The mechanism: spawn with `live_fork: true` to back guest RAM with a
memfd shared between Firecracker and the controller, then BRANCH with
UFFD_WP capturing dirty pages out-of-band so the source resumes
immediately after vCPU dump (sub-50 ms) and the memory copy completes
asynchronously. We initially planned to stay on vanilla FC, but
`mem_backend.backend_type: "Shared"` with `shared: true` is the one
upstream gap we couldn't work around without `mmap MAP_SHARED` —
hence the vendored fork at
[deeplethe/firecracker:forkd-v0.4-mem-backend-shared-v1.12](https://github.com/deeplethe/firecracker/tree/forkd-v0.4-mem-backend-shared-v1.12).

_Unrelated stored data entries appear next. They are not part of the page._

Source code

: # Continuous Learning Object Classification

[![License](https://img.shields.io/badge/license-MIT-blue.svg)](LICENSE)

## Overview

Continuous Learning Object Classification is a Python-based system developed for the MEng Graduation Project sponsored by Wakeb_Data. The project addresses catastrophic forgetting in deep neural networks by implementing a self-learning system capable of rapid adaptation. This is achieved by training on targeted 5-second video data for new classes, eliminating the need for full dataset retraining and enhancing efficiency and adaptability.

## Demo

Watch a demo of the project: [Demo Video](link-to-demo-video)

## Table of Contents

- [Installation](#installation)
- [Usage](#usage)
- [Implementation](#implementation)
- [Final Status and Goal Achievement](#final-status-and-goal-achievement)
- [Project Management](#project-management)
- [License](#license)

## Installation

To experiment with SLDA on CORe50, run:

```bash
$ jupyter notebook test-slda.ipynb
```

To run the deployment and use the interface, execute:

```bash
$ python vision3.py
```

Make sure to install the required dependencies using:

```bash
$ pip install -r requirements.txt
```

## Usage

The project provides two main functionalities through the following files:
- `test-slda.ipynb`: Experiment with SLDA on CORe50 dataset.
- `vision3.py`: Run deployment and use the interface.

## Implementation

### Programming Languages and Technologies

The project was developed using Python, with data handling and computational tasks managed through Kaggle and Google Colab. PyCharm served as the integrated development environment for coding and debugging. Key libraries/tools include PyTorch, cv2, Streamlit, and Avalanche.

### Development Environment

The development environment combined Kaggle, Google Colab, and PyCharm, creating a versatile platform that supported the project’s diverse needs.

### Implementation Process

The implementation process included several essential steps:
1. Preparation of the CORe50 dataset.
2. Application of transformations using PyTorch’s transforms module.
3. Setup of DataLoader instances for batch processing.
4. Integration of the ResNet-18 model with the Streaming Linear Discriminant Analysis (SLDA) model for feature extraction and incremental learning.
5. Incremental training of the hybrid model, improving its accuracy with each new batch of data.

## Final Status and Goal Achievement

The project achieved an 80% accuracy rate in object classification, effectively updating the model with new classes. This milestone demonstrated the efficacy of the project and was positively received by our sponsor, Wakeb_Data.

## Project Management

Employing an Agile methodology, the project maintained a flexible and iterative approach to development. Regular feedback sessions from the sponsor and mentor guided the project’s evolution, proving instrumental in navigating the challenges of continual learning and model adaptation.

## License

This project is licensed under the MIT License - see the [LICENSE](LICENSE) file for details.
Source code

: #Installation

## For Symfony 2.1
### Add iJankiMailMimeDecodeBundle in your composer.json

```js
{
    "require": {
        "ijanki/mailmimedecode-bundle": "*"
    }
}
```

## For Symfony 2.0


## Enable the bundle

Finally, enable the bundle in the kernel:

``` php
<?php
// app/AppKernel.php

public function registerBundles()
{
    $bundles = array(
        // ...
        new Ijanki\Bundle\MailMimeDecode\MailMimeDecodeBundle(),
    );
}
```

We have an open upstream proposal
([`FIRECRACKER-UPSTREAM-PROPOSAL.md`](./FIRECRACKER-UPSTREAM-PROPOSAL.md));
once that lands, the vendor requirement goes away. Tracking issue:
[#101](https://github.com/deeplethe/forkd/issues/101). Bench numbers
on a clean parent (`bench/live-fork-pause-window.md`) are in progress
— Phase 6 E2E captured pause_ms = 41-48 ms in early tests but the
parent had pre-baked guest Oopses contaminating the measurement.
> **0.1.4 contains daemon security fixes.** Two HIGH-class
> validation gaps in `POST /v1/sandboxes` (path-traversal via
> `snapshot_tag`) and `packaging/k8s/` (placeholder bearer token
> accepted at startup) affected 0.1.0–0.1.3 inclusive; users on
> those versions should upgrade. Full advisories in
> [docs/SECURITY.md#past-advisories](./docs/SECURITY.md#past-advisories).
> 0.1.3 also fixed a CLI `--tag` path-traversal (affected 0.1.0–0.1.2).
## Contributing
Pull requests welcome. Before opening one, please:
1. Open an issue describing what you want to change. APIs are still
moving; we'd rather align early than ask you to rewrite the patch.
2. `cargo fmt --all && cargo clippy --all-targets -- -D warnings && cargo test --all` locally.
3. Sign-off your commits (`git commit -s`).
## Star history
## License
Apache 2.0. See [LICENSE](./LICENSE) and [NOTICE](./NOTICE).